(Saved entries)

* * * * * * * * *

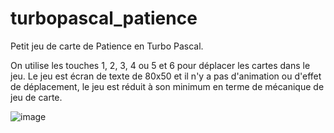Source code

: # turbopascal_patience
Petit jeu de carte de Patience en Turbo Pascal.

On utilise les touches 1, 2, 3, 4 ou 5 et 6 pour déplacer les cartes dans le jeu. Le jeu est écran de texte de 80x50 et il n'y a pas d'animation ou d'effet de déplacement, le jeu est réduit à son minimum en terme de mécanique de jeu de carte.

![image](https://user-images.githubusercontent.com/11842176/147261730-9b89a04a-848c-4f68-903f-381044ab5999.png)
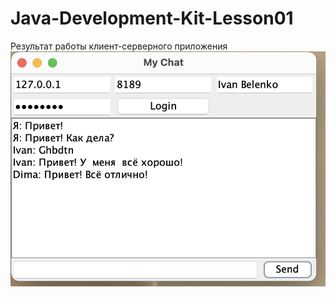 # Java-Development-Kit-Lesson01

Результат работы клиент-серверного приложения
![Image alt](https://github.com/IwanBelenko/Java-Development-Kit-Lesson01/blob/main/Снимок%20экрана%202023-12-20%20в%2016.25.28.png)
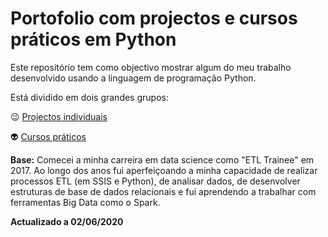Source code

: # Portofolio com projectos e cursos práticos em Python

Este repositório tem como objectivo mostrar algum do meu trabalho desenvolvido usando a linguagem de programação Python.

Está dividido em dois grandes grupos:

:wink: [Projectos individuais](projectos/projectos.md)

:alien: [Cursos práticos](cursos/cursos.md) 

**Base:** Comecei a minha carreira em data science como "ETL Trainee" em 2017. 
Ao longo dos anos fui aperfeiçoando a minha capacidade de realizar processos ETL (em SSIS e Python), de analisar dados, de desenvolver estruturas de base de dados relacionais e fui aprendendo a trabalhar com ferramentas Big Data como o Spark.

**Actualizado a 02/06/2020**
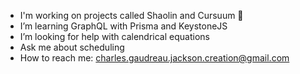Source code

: -  I'm working on projects called Shaolin and Cursuum 📅
-  I’m learning GraphQL with Prisma and KeystoneJS
-  I’m looking for help with calendrical equations
-  Ask me about scheduling
-  How to reach me: charles.gaudreau.jackson.creation@gmail.com
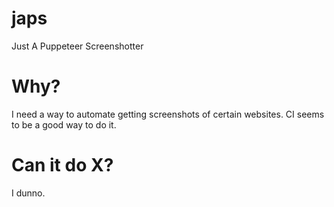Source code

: # japs
Just A Puppeteer Screenshotter

# Why?
I need a way to automate getting screenshots of certain websites. CI seems to be a good way to do it.

# Can it do X?
I dunno.
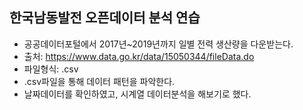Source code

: ## 한국남동발전 오픈데이터 분석 연습
- 공공데이터포털에서 2017년~2019년까지 일별 전력 생산량을 다운받는다.
- 출처: https://www.data.go.kr/data/15050344/fileData.do
- 파일형식: .csv
- .csv파일을 통해 데이터 패턴을 파악한다.
- 날짜데이터를 확인하였고, 시계열 데이터분석을 해보기로 했다.
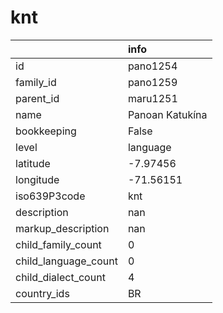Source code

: # knt
|                      | info            |
|:---------------------|:----------------|
| id                   | pano1254        |
| family_id            | pano1259        |
| parent_id            | maru1251        |
| name                 | Panoan Katukína |
| bookkeeping          | False           |
| level                | language        |
| latitude             | -7.97456        |
| longitude            | -71.56151       |
| iso639P3code         | knt             |
| description          | nan             |
| markup_description   | nan             |
| child_family_count   | 0               |
| child_language_count | 0               |
| child_dialect_count  | 4               |
| country_ids          | BR              |
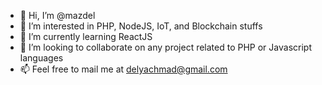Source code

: - 👋 Hi, I’m @mazdel
- 👀 I’m interested in PHP, NodeJS, IoT, and Blockchain stuffs
- 🌱 I’m currently learning ReactJS
- 💞️ I’m looking to collaborate on any project related to PHP or Javascript languages
- 📫 Feel free to mail me at delyachmad@gmail.com

<!---
mazdel/mazdel is a ✨ special ✨ repository because its `README.md` (this file) appears on your GitHub profile.
You can click the Preview link to take a look at your changes.
--->
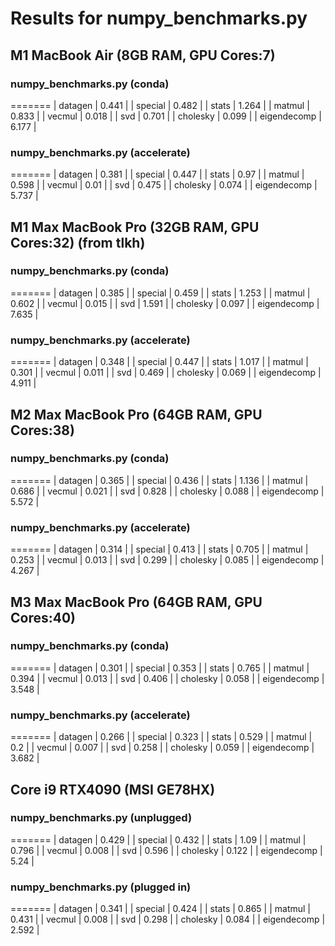 # Results for numpy_benchmarks.py

## M1 MacBook Air (8GB RAM, GPU Cores:7)

### numpy_benchmarks.py (conda)
=======
| datagen | 0.441 |
| special | 0.482 |
| stats | 1.264 |
| matmul | 0.833 |
| vecmul | 0.018 |
| svd | 0.701 |
| cholesky | 0.099 |
| eigendecomp | 6.177 |

### numpy_benchmarks.py (accelerate)
=======
| datagen | 0.381 |
| special | 0.447 |
| stats | 0.97 |
| matmul | 0.598 |
| vecmul | 0.01 |
| svd | 0.475 |
| cholesky | 0.074 |
| eigendecomp | 5.737 |


## M1 Max MacBook Pro (32GB RAM, GPU Cores:32) (from tlkh)

### numpy_benchmarks.py (conda)
=======
| datagen | 0.385 |
| special | 0.459 |
| stats | 1.253 |
| matmul | 0.602 |
| vecmul | 0.015 |
| svd | 1.591 |
| cholesky | 0.097 |
| eigendecomp | 7.635 |

### numpy_benchmarks.py (accelerate)
=======
| datagen | 0.348 |
| special | 0.447 |
| stats | 1.017 |
| matmul | 0.301 |
| vecmul | 0.011 |
| svd | 0.469 |
| cholesky | 0.069 |
| eigendecomp | 4.911 |


## M2 Max MacBook Pro (64GB RAM, GPU Cores:38)

### numpy_benchmarks.py (conda)
=======
| datagen | 0.365 |
| special | 0.436 |
| stats | 1.136 |
| matmul | 0.686 |
| vecmul | 0.021 |
| svd | 0.828 |
| cholesky | 0.088 |
| eigendecomp | 5.572 |

### numpy_benchmarks.py (accelerate)
=======
| datagen | 0.314 |
| special | 0.413 |
| stats | 0.705 |
| matmul | 0.253 |
| vecmul | 0.013 |
| svd | 0.299 |
| cholesky | 0.085 |
| eigendecomp | 4.267 |


## M3 Max MacBook Pro (64GB RAM, GPU Cores:40)

### numpy_benchmarks.py (conda)
=======
| datagen | 0.301 |
| special | 0.353 |
| stats | 0.765 |
| matmul | 0.394 |
| vecmul | 0.013 |
| svd | 0.406 |
| cholesky | 0.058 |
| eigendecomp | 3.548 |

### numpy_benchmarks.py (accelerate)
=======
| datagen | 0.266 |
| special | 0.323 |
| stats | 0.529 |
| matmul | 0.2 |
| vecmul | 0.007 |
| svd | 0.258 |
| cholesky | 0.059 |
| eigendecomp | 3.682 |

## Core i9 RTX4090 (MSI GE78HX)

### numpy_benchmarks.py (unplugged)
=======
| datagen | 0.429 |
| special | 0.432 |
| stats | 1.09 |
| matmul | 0.796 |
| vecmul | 0.008 |
| svd | 0.596 |
| cholesky | 0.122 |
| eigendecomp | 5.24 |

### numpy_benchmarks.py (plugged in)
=======
| datagen | 0.341 |
| special | 0.424 |
| stats | 0.865 |
| matmul | 0.431 |
| vecmul | 0.008 |
| svd | 0.298 |
| cholesky | 0.084 |
| eigendecomp | 2.592 |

* * * * * * * * *

What the exercise asks:
Without the pictures, write out every line above exactly as it appears.

Task output:
Source code

: # turbopascal_patience
Petit jeu de carte de Patience en Turbo Pascal.

On utilise les touches 1, 2, 3, 4 ou 5 et 6 pour déplacer les cartes dans le jeu. Le jeu est écran de texte de 80x50 et il n'y a pas d'animation ou d'effet de déplacement, le jeu est réduit à son minimum en terme de mécanique de jeu de carte.

![image](https://user-images.githubusercontent.com/11842176/147261730-9b89a04a-848c-4f68-903f-381044ab5999.png)
 # Java-Development-Kit-Lesson01

Результат работы клиент-серверного приложения
![Image alt](https://github.com/IwanBelenko/Java-Development-Kit-Lesson01/blob/main/Снимок%20экрана%202023-12-20%20в%2016.25.28.png)
Source code

: # Portofolio com projectos e cursos práticos em Python

Este repositório tem como objectivo mostrar algum do meu trabalho desenvolvido usando a linguagem de programação Python.

Está dividido em dois grandes grupos:

:wink: [Projectos individuais](projectos/projectos.md)

:alien: [Cursos práticos](cursos/cursos.md) 

**Base:** Comecei a minha carreira em data science como "ETL Trainee" em 2017. 
Ao longo dos anos fui aperfeiçoando a minha capacidade de realizar processos ETL (em SSIS e Python), de analisar dados, de desenvolver estruturas de base de dados relacionais e fui aprendendo a trabalhar com ferramentas Big Data como o Spark.

**Actualizado a 02/06/2020**
Source code

: -  I'm working on projects called Shaolin and Cursuum 📅
-  I’m learning GraphQL with Prisma and KeystoneJS
-  I’m looking for help with calendrical equations
-  Ask me about scheduling
-  How to reach me: charles.gaudreau.jackson.creation@gmail.com
Source code

: # japs
Just A Puppeteer Screenshotter

# Why?
I need a way to automate getting screenshots of certain websites. CI seems to be a good way to do it.

# Can it do X?
I dunno.
Source code

: ## 한국남동발전 오픈데이터 분석 연습
- 공공데이터포털에서 2017년~2019년까지 일별 전력 생산량을 다운받는다.
- 출처: https://www.data.go.kr/data/15050344/fileData.do
- 파일형식: .csv
- .csv파일을 통해 데이터 패턴을 파악한다.
- 날짜데이터를 확인하였고, 시계열 데이터분석을 해보기로 했다.
Source code

: # knt
|                      | info            |
|:---------------------|:----------------|
| id                   | pano1254        |
| family_id            | pano1259        |
| parent_id            | maru1251        |
| name                 | Panoan Katukína |
| bookkeeping          | False           |
| level                | language        |
| latitude             | -7.97456        |
| longitude            | -71.56151       |
| iso639P3code         | knt             |
| description          | nan             |
| markup_description   | nan             |
| child_family_count   | 0               |
| child_language_count | 0               |
| child_dialect_count  | 4               |
| country_ids          | BR              |
Source code

: - 👋 Hi, I’m @mazdel
- 👀 I’m interested in PHP, NodeJS, IoT, and Blockchain stuffs
- 🌱 I’m currently learning ReactJS
- 💞️ I’m looking to collaborate on any project related to PHP or Javascript languages
- 📫 Feel free to mail me at delyachmad@gmail.com

<!---
mazdel/mazdel is a ✨ special ✨ repository because its `README.md` (this file) appears on your GitHub profile.
You can click the Preview link to take a look at your changes.
--->
 # Results for numpy_benchmarks.py

## M1 MacBook Air (8GB RAM, GPU Cores:7)

### numpy_benchmarks.py (conda)
=======
| datagen | 0.441 |
| special | 0.482 |
| stats | 1.264 |
| matmul | 0.833 |
| vecmul | 0.018 |
| svd | 0.701 |
| cholesky | 0.099 |
| eigendecomp | 6.177 |

### numpy_benchmarks.py (accelerate)
=======
| datagen | 0.381 |
| special | 0.447 |
| stats | 0.97 |
| matmul | 0.598 |
| vecmul | 0.01 |
| svd | 0.475 |
| cholesky | 0.074 |
| eigendecomp | 5.737 |


## M1 Max MacBook Pro (32GB RAM, GPU Cores:32) (from tlkh)

### numpy_benchmarks.py (conda)
=======
| datagen | 0.385 |
| special | 0.459 |
| stats | 1.253 |
| matmul | 0.602 |
| vecmul | 0.015 |
| svd | 1.591 |
| cholesky | 0.097 |
| eigendecomp | 7.635 |

### numpy_benchmarks.py (accelerate)
=======
| datagen | 0.348 |
| special | 0.447 |
| stats | 1.017 |
| matmul | 0.301 |
| vecmul | 0.011 |
| svd | 0.469 |
| cholesky | 0.069 |
| eigendecomp | 4.911 |


## M2 Max MacBook Pro (64GB RAM, GPU Cores:38)

### numpy_benchmarks.py (conda)
=======
| datagen | 0.365 |
| special | 0.436 |
| stats | 1.136 |
| matmul | 0.686 |
| vecmul | 0.021 |
| svd | 0.828 |
| cholesky | 0.088 |
| eigendecomp | 5.572 |

### numpy_benchmarks.py (accelerate)
=======
| datagen | 0.314 |
| special | 0.413 |
| stats | 0.705 |
| matmul | 0.253 |
| vecmul | 0.013 |
| svd | 0.299 |
| cholesky | 0.085 |
| eigendecomp | 4.267 |


## M3 Max MacBook Pro (64GB RAM, GPU Cores:40)

### numpy_benchmarks.py (conda)
=======
| datagen | 0.301 |
| special | 0.353 |
| stats | 0.765 |
| matmul | 0.394 |
| vecmul | 0.013 |
| svd | 0.406 |
| cholesky | 0.058 |
| eigendecomp | 3.548 |

### numpy_benchmarks.py (accelerate)
=======
| datagen | 0.266 |
| special | 0.323 |
| stats | 0.529 |
| matmul | 0.2 |
| vecmul | 0.007 |
| svd | 0.258 |
| cholesky | 0.059 |
| eigendecomp | 3.682 |

## Core i9 RTX4090 (MSI GE78HX)

### numpy_benchmarks.py (unplugged)
=======
| datagen | 0.429 |
| special | 0.432 |
| stats | 1.09 |
| matmul | 0.796 |
| vecmul | 0.008 |
| svd | 0.596 |
| cholesky | 0.122 |
| eigendecomp | 5.24 |

### numpy_benchmarks.py (plugged in)
=======
| datagen | 0.341 |
| special | 0.424 |
| stats | 0.865 |
| matmul | 0.431 |
| vecmul | 0.008 |
| svd | 0.298 |
| cholesky | 0.084 |
| eigendecomp | 2.592 |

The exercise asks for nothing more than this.